The perception that SRH services were useful only for sexually active individuals was also observed in studies among immigrant Somali women [8,16]. Furthermore, participants’ preferences and suggested improvements to existing SRH services for an increased, secure online presence to maintain privacy and cultural sensitivity support the findings of previous studies [3,8].
They clearly defined the circumstances within which they would themselves use contraceptive services, which were, again, clearly influenced by their culture. This study’s findings are consistent with wider research which indicates that female Somalis only consider contraceptive services to be relevant once they are married [4,20].
The cultural contrast between Somalia and Norway is stark. While Somalia retains a collectivist perspective on SRH practice [4,9], Norwegian culture places value on informed individual choice . Regular use of contraception is not the norm in Somalia (where the prevalence rate is reported to be <10% ), with popular opinion on the matter being influenced by the decisions of religious leaders . Conversely, in Norway, contraception is a popular preventive health measure . Contemporary sexuality education is non-existent in Somalia , whereas health awareness programmes constitute a core part of Norwegian public health. Moreover, Somali culture provides a framework for constructing SRH needs solely based on abstinence [4,8,11], which is not the case in Norway . Thus, sexuality education , contraception [7,16,17] and general SRH matters [11,20] are controversial because of valued Somali principles of modesty, chastity and sexual accountability.
Strengths and limitations of the study
There are two key strengths of this study. First, the study process is explained clearly and in detail to facilitate similar future research on this sensitive issue. Second, the study provides important information about a minority group, on whom research is limited.

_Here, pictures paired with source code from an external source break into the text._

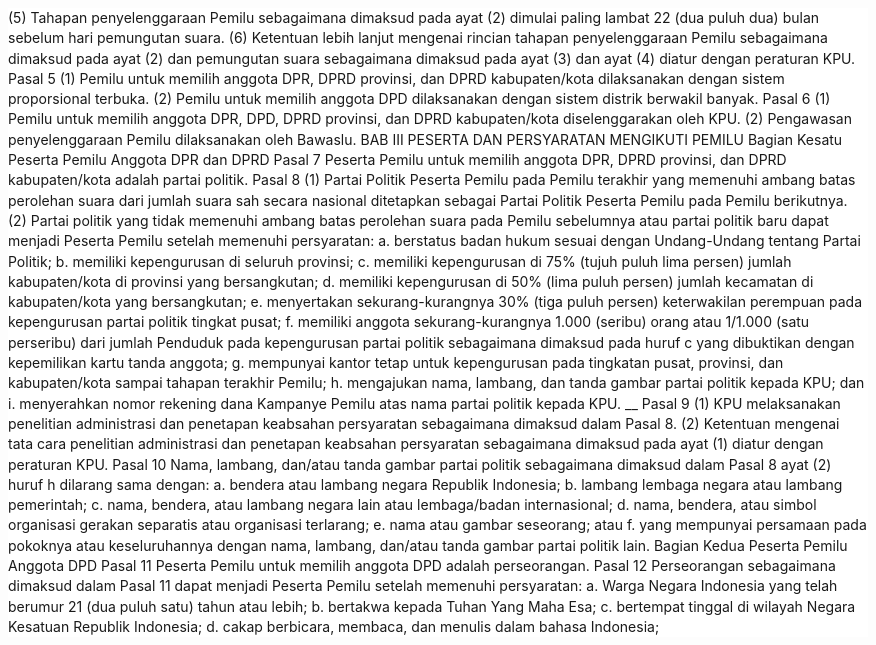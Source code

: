 (5) Tahapan penyelenggaraan Pemilu sebagaimana dimaksud pada ayat (2) dimulai paling lambat 22 (dua puluh dua) bulan sebelum hari pemungutan suara.
(6) Ketentuan lebih lanjut mengenai rincian tahapan penyelenggaraan Pemilu sebagaimana dimaksud pada ayat (2) dan pemungutan suara sebagaimana dimaksud pada ayat (3) dan ayat (4) diatur dengan peraturan KPU.
Pasal 5
(1) Pemilu untuk memilih anggota DPR, DPRD provinsi, dan DPRD kabupaten/kota dilaksanakan dengan sistem proporsional terbuka.
(2) Pemilu untuk memilih anggota DPD dilaksanakan dengan sistem distrik berwakil banyak.
Pasal 6
(1) Pemilu untuk memilih anggota DPR, DPD, DPRD provinsi, dan DPRD kabupaten/kota diselenggarakan oleh KPU.
(2) Pengawasan penyelenggaraan Pemilu dilaksanakan oleh Bawaslu.
BAB III PESERTA DAN PERSYARATAN MENGIKUTI PEMILU
Bagian Kesatu Peserta Pemilu Anggota DPR dan DPRD
Pasal 7
Peserta Pemilu untuk memilih anggota DPR, DPRD provinsi, dan DPRD kabupaten/kota adalah partai politik.
Pasal 8
(1) Partai Politik Peserta Pemilu pada Pemilu terakhir yang memenuhi ambang batas perolehan suara dari jumlah suara sah secara nasional ditetapkan sebagai Partai Politik Peserta Pemilu pada Pemilu berikutnya.
(2) Partai politik yang tidak memenuhi ambang batas perolehan suara pada Pemilu sebelumnya atau partai politik baru dapat menjadi Peserta Pemilu setelah memenuhi persyaratan:
a. berstatus badan hukum sesuai dengan Undang-Undang tentang Partai Politik;
b. memiliki kepengurusan di seluruh provinsi;
c. memiliki kepengurusan di 75% (tujuh puluh lima persen) jumlah kabupaten/kota di provinsi yang bersangkutan;
d. memiliki kepengurusan di 50% (lima puluh persen) jumlah kecamatan di kabupaten/kota yang bersangkutan;
e. menyertakan sekurang-kurangnya 30% (tiga puluh persen) keterwakilan perempuan pada kepengurusan partai politik tingkat pusat;
f. memiliki anggota sekurang-kurangnya 1.000 (seribu) orang atau 1/1.000 (satu perseribu) dari jumlah Penduduk pada kepengurusan partai politik sebagaimana dimaksud pada huruf c yang dibuktikan dengan kepemilikan kartu tanda anggota;
g. mempunyai kantor tetap untuk kepengurusan pada tingkatan pusat, provinsi, dan kabupaten/kota sampai tahapan terakhir Pemilu;
h. mengajukan nama, lambang, dan tanda gambar partai politik kepada KPU; dan
i. menyerahkan nomor rekening dana Kampanye Pemilu atas nama partai politik kepada KPU. __
Pasal 9
(1) KPU melaksanakan penelitian administrasi dan penetapan keabsahan persyaratan sebagaimana dimaksud dalam Pasal 8.
(2) Ketentuan mengenai tata cara penelitian administrasi dan penetapan keabsahan persyaratan sebagaimana dimaksud pada ayat (1) diatur dengan peraturan KPU.
Pasal 10
Nama, lambang, dan/atau tanda gambar partai politik sebagaimana dimaksud dalam Pasal 8 ayat (2) huruf h dilarang sama dengan:
a. bendera atau lambang negara Republik Indonesia;
b. lambang lembaga negara atau lambang pemerintah;
c. nama, bendera, atau lambang negara lain atau lembaga/badan internasional;
d. nama, bendera, atau simbol organisasi gerakan separatis atau organisasi terlarang;
e. nama atau gambar seseorang; atau
f. yang mempunyai persamaan pada pokoknya atau keseluruhannya dengan nama, lambang, dan/atau tanda gambar partai politik lain.
Bagian Kedua Peserta Pemilu Anggota DPD
Pasal 11
Peserta Pemilu untuk memilih anggota DPD adalah perseorangan.
Pasal 12
Perseorangan sebagaimana dimaksud dalam Pasal 11 dapat menjadi Peserta Pemilu setelah memenuhi persyaratan:
a. Warga Negara Indonesia yang telah berumur 21 (dua puluh satu) tahun atau lebih;
b. bertakwa kepada Tuhan Yang Maha Esa;
c. bertempat tinggal di wilayah Negara Kesatuan Republik Indonesia;
d. cakap berbicara, membaca, dan menulis dalam bahasa Indonesia;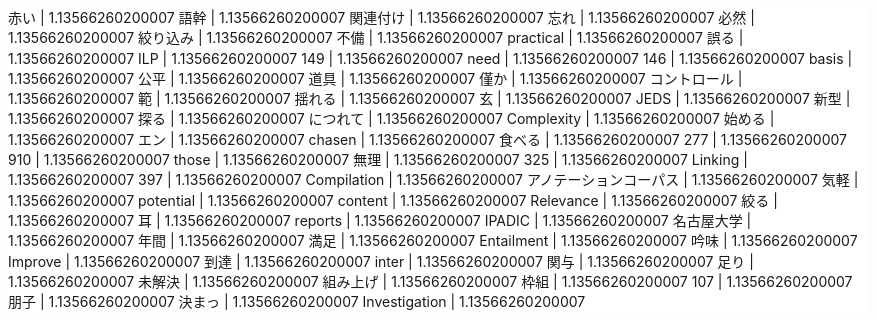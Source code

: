 赤い | 1.13566260200007
語幹 | 1.13566260200007
関連付け | 1.13566260200007
忘れ | 1.13566260200007
必然 | 1.13566260200007
絞り込み | 1.13566260200007
不備 | 1.13566260200007
practical | 1.13566260200007
誤る | 1.13566260200007
ILP | 1.13566260200007
149 | 1.13566260200007
need | 1.13566260200007
146 | 1.13566260200007
basis | 1.13566260200007
公平 | 1.13566260200007
道具 | 1.13566260200007
僅か | 1.13566260200007
コントロール | 1.13566260200007
範 | 1.13566260200007
揺れる | 1.13566260200007
玄 | 1.13566260200007
JEDS | 1.13566260200007
新型 | 1.13566260200007
探る | 1.13566260200007
につれて | 1.13566260200007
Complexity | 1.13566260200007
始める | 1.13566260200007
エン | 1.13566260200007
chasen | 1.13566260200007
食べる | 1.13566260200007
277 | 1.13566260200007
910 | 1.13566260200007
those | 1.13566260200007
無理 | 1.13566260200007
325 | 1.13566260200007
Linking | 1.13566260200007
397 | 1.13566260200007
Compilation | 1.13566260200007
アノテーションコーパス | 1.13566260200007
気軽 | 1.13566260200007
potential | 1.13566260200007
content | 1.13566260200007
Relevance | 1.13566260200007
絞る | 1.13566260200007
耳 | 1.13566260200007
reports | 1.13566260200007
IPADIC | 1.13566260200007
名古屋大学 | 1.13566260200007
年間 | 1.13566260200007
満足 | 1.13566260200007
Entailment | 1.13566260200007
吟味 | 1.13566260200007
Improve | 1.13566260200007
到達 | 1.13566260200007
inter | 1.13566260200007
関与 | 1.13566260200007
足り | 1.13566260200007
未解決 | 1.13566260200007
組み上げ | 1.13566260200007
枠組 | 1.13566260200007
107 | 1.13566260200007
朋子 | 1.13566260200007
決まっ | 1.13566260200007
Investigation | 1.13566260200007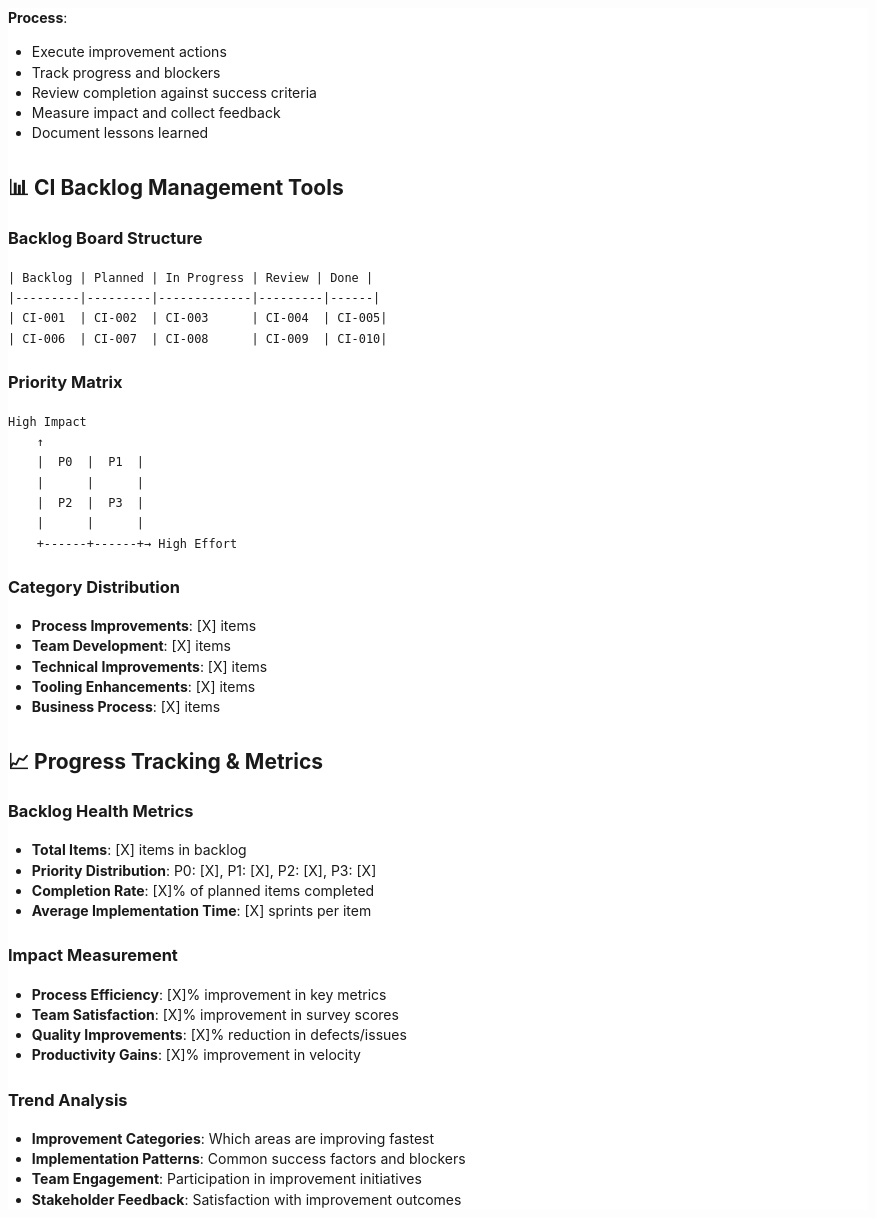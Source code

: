 **Process**:
- Execute improvement actions
- Track progress and blockers
- Review completion against success criteria
- Measure impact and collect feedback
- Document lessons learned

## 📊 **CI Backlog Management Tools**

### **Backlog Board Structure**
```
| Backlog | Planned | In Progress | Review | Done |
|---------|---------|-------------|---------|------|
| CI-001  | CI-002  | CI-003      | CI-004  | CI-005|
| CI-006  | CI-007  | CI-008      | CI-009  | CI-010|
```

### **Priority Matrix**
```
High Impact
    ↑
    |  P0  |  P1  |
    |      |      |
    |  P2  |  P3  |
    |      |      |
    +------+------+→ High Effort
```

### **Category Distribution**
- **Process Improvements**: [X] items
- **Team Development**: [X] items
- **Technical Improvements**: [X] items
- **Tooling Enhancements**: [X] items
- **Business Process**: [X] items

## 📈 **Progress Tracking & Metrics**

### **Backlog Health Metrics**
- **Total Items**: [X] items in backlog
- **Priority Distribution**: P0: [X], P1: [X], P2: [X], P3: [X]
- **Completion Rate**: [X]% of planned items completed
- **Average Implementation Time**: [X] sprints per item

### **Impact Measurement**
- **Process Efficiency**: [X]% improvement in key metrics
- **Team Satisfaction**: [X]% improvement in survey scores
- **Quality Improvements**: [X]% reduction in defects/issues
- **Productivity Gains**: [X]% improvement in velocity

### **Trend Analysis**
- **Improvement Categories**: Which areas are improving fastest
- **Implementation Patterns**: Common success factors and blockers
- **Team Engagement**: Participation in improvement initiatives
- **Stakeholder Feedback**: Satisfaction with improvement outcomes
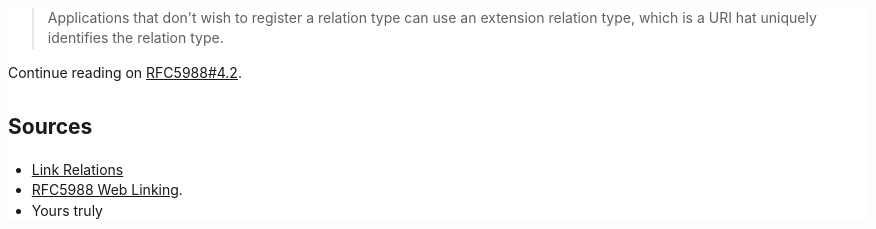 > Applications that don't wish to register a relation type can use an extension relation type, which is a URI hat uniquely identifies the relation type.

Continue reading on [RFC5988#4.2](http://tools.ietf.org/html/rfc5988#section-4.2).

## Sources

* [Link Relations](http://www.iana.org/assignments/link-relations/link-relations.xml)
* [RFC5988 Web Linking](http://tools.ietf.org/html/rfc5988).
* Yours truly
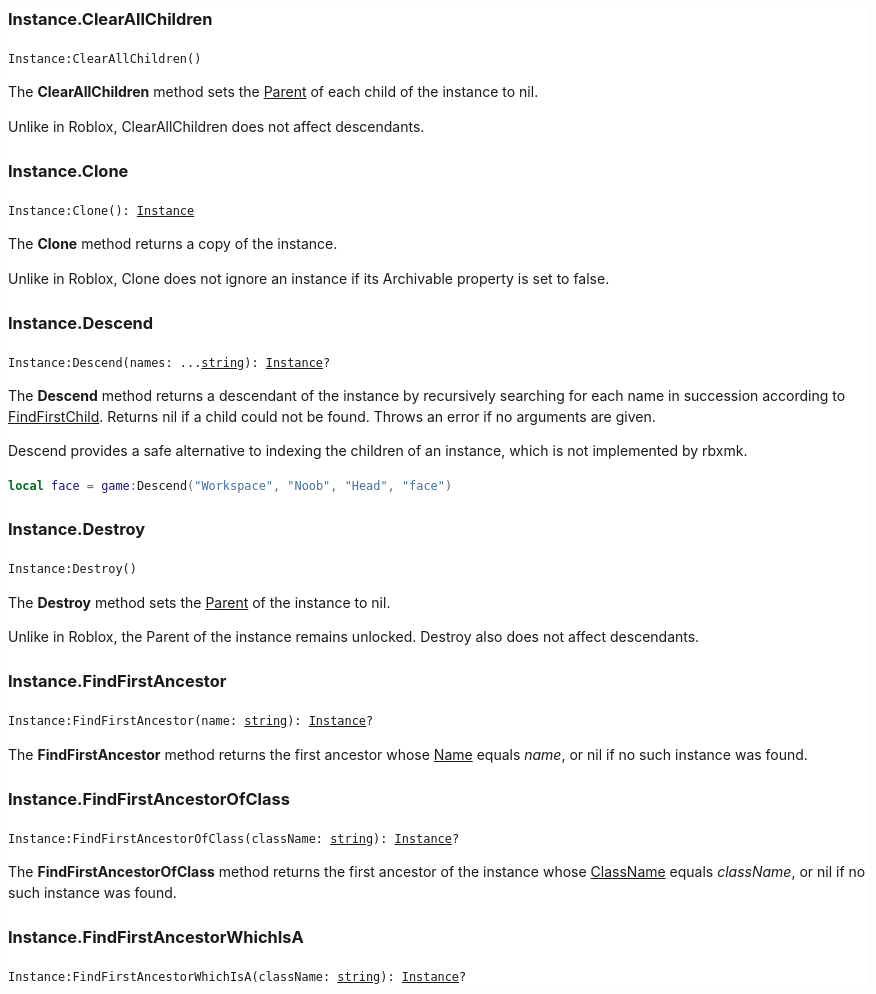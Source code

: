 ### Instance.ClearAllChildren
[Instance.ClearAllChildren]: #user-content-instanceclearallchildren
<code>Instance:ClearAllChildren()</code>

The **ClearAllChildren** method sets the [Parent][Instance.Parent] of each child
of the instance to nil.

Unlike in Roblox, ClearAllChildren does not affect descendants.

### Instance.Clone
[Instance.Clone]: #user-content-instanceclone
<code>Instance:Clone(): [Instance][Instance]</code>

The **Clone** method returns a copy of the instance.

Unlike in Roblox, Clone does not ignore an instance if its Archivable property
is set to false.

### Instance.Descend
[Instance.Descend]: #user-content-instancedescend
<code>Instance:Descend(names: ...[string](##)): [Instance][Instance]?</code>

The **Descend** method returns a descendant of the instance by recursively
searching for each name in succession according to
[FindFirstChild][Instance.FindFirstChild]. Returns nil if a child could not be
found. Throws an error if no arguments are given.

Descend provides a safe alternative to indexing the children of an instance,
which is not implemented by rbxmk.

```lua
local face = game:Descend("Workspace", "Noob", "Head", "face")
```

### Instance.Destroy
[Instance.Destroy]: #user-content-instancedestroy
<code>Instance:Destroy()</code>

The **Destroy** method sets the [Parent][Instance.Parent] of the instance to
nil.

Unlike in Roblox, the Parent of the instance remains unlocked. Destroy also does
not affect descendants.

### Instance.FindFirstAncestor
[Instance.FindFirstAncestor]: #user-content-instancefindfirstancestor
<code>Instance:FindFirstAncestor(name: [string](##)): [Instance][Instance]?</code>

The **FindFirstAncestor** method returns the first ancestor whose
[Name][Instance.Name] equals *name*, or nil if no such instance was found.

### Instance.FindFirstAncestorOfClass
[Instance.FindFirstAncestorOfClass]: #user-content-instancefindfirstancestorofclass
<code>Instance:FindFirstAncestorOfClass(className: [string](##)): [Instance][Instance]?</code>

The **FindFirstAncestorOfClass** method returns the first ancestor of the
instance whose [ClassName][Instance.ClassName] equals *className*, or nil if no
such instance was found.

### Instance.FindFirstAncestorWhichIsA
[Instance.FindFirstAncestorWhichIsA]: #user-content-instancefindfirstancestorwhichisa
<code>Instance:FindFirstAncestorWhichIsA(className: [string](##)): [Instance][Instance]?</code>


[AttrConfig]: #user-content-attrconfig
[AttrConfig.new]: #user-content-attrconfignew
[AttrConfig.Property]: #user-content-attrconfigproperty
[Axes]: #user-content-axes
[Axes-roblox]: https://developer.roblox.com/en-us/api-reference/datatype/Axes
[Axes.new]: #user-content-axesnew
[Axes.fromComponents]: #user-content-axesfromcomponents
[CallbackDesc]: #user-content-callbackdesc
[CallbackDesc.new]: #user-content-callbackdescnew
[CallbackDesc.Name]: #user-content-callbackdescname
[CallbackDesc.ReturnType]: #user-content-callbackdescreturntype
[CallbackDesc.Security]: #user-content-callbackdescsecurity
[CallbackDesc.Parameters]: #user-content-callbackdescparameters
[CallbackDesc.SetParameters]: #user-content-callbackdescsetparameters
[CallbackDesc.Tag]: #user-content-callbackdesctag
[CallbackDesc.Tags]: #user-content-callbackdesctags
[CallbackDesc.SetTag]: #user-content-callbackdescsettag
[CallbackDesc.UnsetTag]: #user-content-callbackdescunsettag
[ClassDesc]: #user-content-classdesc
[ClassDesc.new]: #user-content-classdescnew
[ClassDesc.Name]: #user-content-classdescname
[ClassDesc.Superclass]: #user-content-classdescsuperclass
[ClassDesc.MemoryCategory]: #user-content-classdescmemorycategory
[ClassDesc.Member]: #user-content-classdescmember
[ClassDesc.Members]: #user-content-classdescmembers
[ClassDesc.AddMember]: #user-content-classdescaddmember
[ClassDesc.RemoveMember]: #user-content-classdescremovemember
[ClassDesc.Tag]: #user-content-classdesctag
[ClassDesc.Tags]: #user-content-classdesctags
[ClassDesc.SetTag]: #user-content-classdescsettag
[ClassDesc.UnsetTag]: #user-content-classdescunsettag
[Cookie]: #user-content-cookie
[Cookie.from]: #user-content-cookiefrom
[Cookie.new]: #user-content-cookienew
[Cookie.Name]: #user-content-cookiename
[Cookies]: #user-content-cookies
[DataModel]: #user-content-datamodel
[DataModel.GetService]: #user-content-datamodelgetservice
[DataModel.sym.Metadata]: #user-content-datamodelsymmetadata
[DescAction]: #user-content-descaction
[DescAction.new]: #user-content-descactionnew
[DescAction.Type]: #user-content-descactiontype
[Enum.DescActionType]: enums.md#user-content-descactiontype
[DescAction.Element]: #user-content-descactionelement
[Enum.DescActionElement]: enums.md#user-content-descactionelement
[DescAction.Primary]: #user-content-descactionprimary
[DescAction.Secondary]: #user-content-descactionsecondary
[DescAction.Field]: #user-content-descactionfield
[DescAction.Fields]: #user-content-descactionfields
[DescAction.SetField]: #user-content-descactionsetfield
[DescAction.SetFields]: #user-content-descactionsetfields
[EnumDesc]: #user-content-enumdesc
[EnumDesc.new]: #user-content-enumdescnew
[EnumDesc.Name]: #user-content-enumdescname
[EnumDesc.Item]: #user-content-enumdescitem
[EnumDesc.Items]: #user-content-enumdescitems
[EnumDesc.AddItem]: #user-content-enumdescadditem
[EnumDesc.RemoveItem]: #user-content-enumdescremoveitem
[EnumDesc.Tag]: #user-content-enumdesctag
[EnumDesc.Tags]: #user-content-enumdesctags
[EnumDesc.SetTag]: #user-content-enumdescsettag
[EnumDesc.UnsetTag]: #user-content-enumdescunsettag
[EnumItemDesc]: #user-content-enumitemdesc
[EnumItemDesc.new]: #user-content-enumitemdescnew
[EnumItemDesc.Name]: #user-content-enumitemdescname
[EnumItemDesc.Value]: #user-content-enumitemdescvalue
[EnumItemDesc.Index]: #user-content-enumitemdescindex
[EnumItemDesc.Tag]: #user-content-enumitemdesctag
[EnumItemDesc.Tags]: #user-content-enumitemdesctags
[EnumItemDesc.SetTag]: #user-content-enumitemdescsettag
[EnumItemDesc.UnsetTag]: #user-content-enumitemdescunsettag
[EventDesc]: #user-content-eventdesc
[EventDesc.new]: #user-content-eventdescnew
[EventDesc.Name]: #user-content-eventdescname
[EventDesc.Security]: #user-content-eventdescsecurity
[EventDesc.Parameters]: #user-content-eventdescparameters
[EventDesc.SetParameters]: #user-content-eventdescsetparameters
[EventDesc.Tag]: #user-content-eventdesctag
[EventDesc.Tags]: #user-content-eventdesctags
[EventDesc.SetTag]: #user-content-eventdescsettag
[EventDesc.UnsetTag]: #user-content-eventdescunsettag
[Faces]: #user-content-faces
[Faces-roblox]: https://developer.roblox.com/en-us/api-reference/datatype/Faces
[Faces.new]: #user-content-axesnew
[Faces.fromComponents]: #user-content-axesfromcomponents
[FormatSelector]: #user-content-formatselector
[FunctionDesc]: #user-content-functiondesc
[FunctionDesc.new]: #user-content-callbackdescnew
[FunctionDesc.Name]: #user-content-functiondescname
[FunctionDesc.ReturnType]: #user-content-functiondescreturntype
[FunctionDesc.Security]: #user-content-functiondescsecurity
[FunctionDesc.Parameters]: #user-content-functiondescparameters
[FunctionDesc.SetParameters]: #user-content-functiondescsetparameters
[FunctionDesc.Tag]: #user-content-functiondesctag
[FunctionDesc.Tags]: #user-content-functiondesctags
[FunctionDesc.SetTag]: #user-content-functiondescsettag
[FunctionDesc.UnsetTag]: #user-content-functiondescunsettag
[HTTPHeaders]: #user-content-httpheaders
[HTTPOptions]: #user-content-httpoptions
[HTTPRequest]: #user-content-httprequest
[HTTPRequest.Resolve]: #user-content-httprequestresolve
[HTTPRequest.Cancel]: #user-content-httprequestcancel
[HTTPResponse]: #user-content-httpresponse
[Instance]: #user-content-instance
[Instance.new]: #user-content-instancenew
[Instance.ClassName]: #user-content-instanceclassname
[Instance.Name]: #user-content-instancename
[Instance.Parent]: #user-content-instanceparent
[Instance.FindFirstChild]: #user-content-instancefindfirstchild
[Instance.FindFirstChildOfClass]: #user-content-instancefindfirstchildofclass
[Instance.FindFirstChildWhichIsA]: #user-content-instancefindfirstchildwhichisa
[Instance.GetAttribute]: #user-content-instancegetattribute
[Instance.GetAttributes]: #user-content-instancegetattributes
[Instance.GetChildren]: #user-content-instancegetchildren
[Instance.GetDescendants]: #user-content-instancegetdescendants
[Instance.GetFullName]: #user-content-instancegetfullname
[Instance.IsA]: #user-content-instanceisa
[Instance.IsAncestorOf]: #user-content-instanceisancestorof
[Instance.IsDescendantOf]: #user-content-instanceisdescendantof
[Instance.SetAttribute]: #user-content-instancesetattribute
[Instance.SetAttributes]: #user-content-instancesetattributes
[Instance.sym.AttrConfig]: #user-content-instancesymattrconfig
[Instance.sym.Desc]: #user-content-instancesymdesc
[Instance.sym.IsService]: #user-content-instancesymisservice
[Instance.sym.Properties]: #user-content-instancesymproperties
[Instance.sym.RawAttrConfig]: #user-content-instancesymrawattrconfig
[Instance.sym.RawDesc]: #user-content-instancesymrawdesc
[Instance.sym.Reference]: #user-content-instancesymreference
[Intlike]: #user-content-intlike
[Numberlike]: #user-content-numberlike
[ParameterDesc]: #user-content-parameterdesc
[ParameterDesc.new]: #user-content-parameterdescnew
[ParameterDesc.Type]: #user-content-parameterdesctype
[ParameterDesc.Name]: #user-content-parameterdescname
[ParameterDesc.Default]: #user-content-parameterdescdefault
[PropertyDesc]: #user-content-propertydesc
[PropertyDesc.new]: #user-content-propertydescnew
[PropertyDesc.Name]: #user-content-propertydescname
[PropertyDesc.ValueType]: #user-content-propertydescvaluetype
[PropertyDesc.ReadSecurity]: #user-content-propertydescreadsecurity
[PropertyDesc.WriteSecurity]: #user-content-propertydescwritesecurity
[PropertyDesc.CanLoad]: #user-content-propertydesccanload
[PropertyDesc.CanSave]: #user-content-propertydesccansave
[PropertyDesc.Tag]: #user-content-propertydesctag
[PropertyDesc.Tags]: #user-content-propertydesctags
[PropertyDesc.SetTag]: #user-content-propertydescsettag
[PropertyDesc.UnsetTag]: #user-content-propertydescunsettag
[RBXAssetOptions]: #user-content-rbxassetoptions
[RootDesc]: #user-content-rootdesc
[RootDesc.new]: #user-content-rootdescnew
[RootDesc.Class]: #user-content-rootdescclass
[RootDesc.Classes]: #user-content-rootdescclasses
[RootDesc.AddClass]: #user-content-rootdescaddclass
[RootDesc.RemoveClass]: #user-content-rootdescremoveclass
[RootDesc.Enum]: #user-content-rootdescenum
[RootDesc.Enums]: #user-content-rootdescenums
[RootDesc.AddEnum]: #user-content-rootdescaddenum
[RootDesc.RemoveEnum]: #user-content-rootdescremoveenum
[RootDesc.EnumTypes]: #user-content-rootdescenumtypes
[RootDesc.Diff]: #user-content-rootdescdiff
[RootDesc.Patch]: #user-content-rootdescpatch
[Stringlike]: #user-content-stringlike
[TypeDesc]: #user-content-typedesc
[TypeDesc.new]: #user-content-callbackdescnew
[TypeDesc.Category]: #user-content-typedesccategory
[TypeDesc.Name]: #user-content-typedescname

The main limitations of the study are the recruitment process and the language barrier between the participants and the interviewer. Married female Somali adolescents, who could have given rich data on wider perceptions of SRH services, especially those related to contraception, were not included. Moreover, the participation refusal rate of more than 70% and the fact that the majority of the participants were selected during secondary recruitment via snowballing might have led to less variability in the information gathered. However, the follow-up interviews, which enabled sustained communication with participants and allowed a certain amount of trust to develop, limited bias to some extent. Also, the language barrier was addressed as interviews were cross-checked by the participants at least twice, shortly after the main session and/or later by follow-up, to ensure accuracy of the information (participants were requested to have another interview owing to time constraints during the first interaction).
Relevance of the findings
The findings contribute to further understanding about Somali girls’ choice of SRH services and decision making as well as barriers to SRH uptake. Recommendations are given to increase the outreach of SRH services.
To gain a wider perspective of cultural influences on SRH, it would be useful to seek the views of first-generation Somali migrants, young married Somalis and marginal groups such as undocumented and recent Somali migrants. To inform a culturally sensitive sexuality education programme, a study including both male and female Somali adolescents may indicate their expectations and provide recommendations for a culturally inclusive programme. Simplified online services and sexuality education compliance are also potential topics for study. Finally, a comparative study among Somali adolescents and their Western peers could be conducted to measure acceptance of sexuality education and its mode of delivery.